(Action item): From the entries below, copy every line that has the word "https".

(Saved entries)
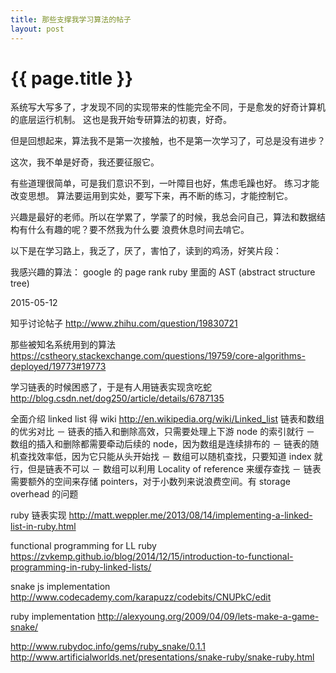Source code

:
 ```yaml
---
title: 那些支撑我学习算法的帖子
layout: post
---
```


{{ page.title }}
================

系统写大写多了，才发现不同的实现带来的性能完全不同，于是愈发的好奇计算机的底层运行机制。
这也是我开始专研算法的初衷，好奇。

但是回想起来，算法我不是第一次接触，也不是第一次学习了，可总是没有进步？

这次，我不单是好奇，我还要征服它。

有些道理很简单，可是我们意识不到，一叶障目也好，焦虑毛躁也好。
练习才能改变思想。
算法要运用到实处，要写下来，再不断的练习，才能控制它。

兴趣是最好的老师。所以在学累了，学蒙了的时候，我总会问自己，算法和数据结构有什么有趣的呢？要不然我为什么要
浪费休息时间去啃它。

以下是在学习路上，我乏了，厌了，害怕了，读到的鸡汤，好笑片段：

我感兴趣的算法：
google 的 page rank
ruby 里面的 AST (abstract structure tree)

2015-05-12

知乎讨论帖子
http://www.zhihu.com/question/19830721

那些被知名系统用到的算法
https://cstheory.stackexchange.com/questions/19759/core-algorithms-deployed/19773#19773

学习链表的时候困惑了，于是有人用链表实现贪吃蛇
http://blog.csdn.net/dog250/article/details/6787135

全面介绍 linked list 得 wiki
http://en.wikipedia.org/wiki/Linked_list
链表和数组的优劣对比
－ 链表的插入和删除高效，只需要处理上下游 node 的索引就行
－ 数组的插入和删除都需要牵动后续的 node，因为数组是连续排布的
－ 链表的随机查找效率低，因为它只能从头开始找
－ 数组可以随机查找，只要知道 index 就行，但是链表不可以
－ 数组可以利用 Locality of reference 来缓存查找
－ 链表需要额外的空间来存储 pointers，对于小数列来说浪费空间。有 storage overhead 的问题

ruby 链表实现
http://matt.weppler.me/2013/08/14/implementing-a-linked-list-in-ruby.html

functional programming for LL ruby
https://zvkemp.github.io/blog/2014/12/15/introduction-to-functional-programming-in-ruby-linked-lists/

snake js implementation
http://www.codecademy.com/karapuzz/codebits/CNUPkC/edit

ruby implementation
http://alexyoung.org/2009/04/09/lets-make-a-game-snake/

http://www.rubydoc.info/gems/ruby_snake/0.1.1
http://www.artificialworlds.net/presentations/snake-ruby/snake-ruby.html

(Problem solution):
https://cstheory.stackexchange.com/questions/19759/core-algorithms-deployed/19773#19773
https://zvkemp.github.io/blog/2014/12/15/introduction-to-functional-programming-in-ruby-linked-lists/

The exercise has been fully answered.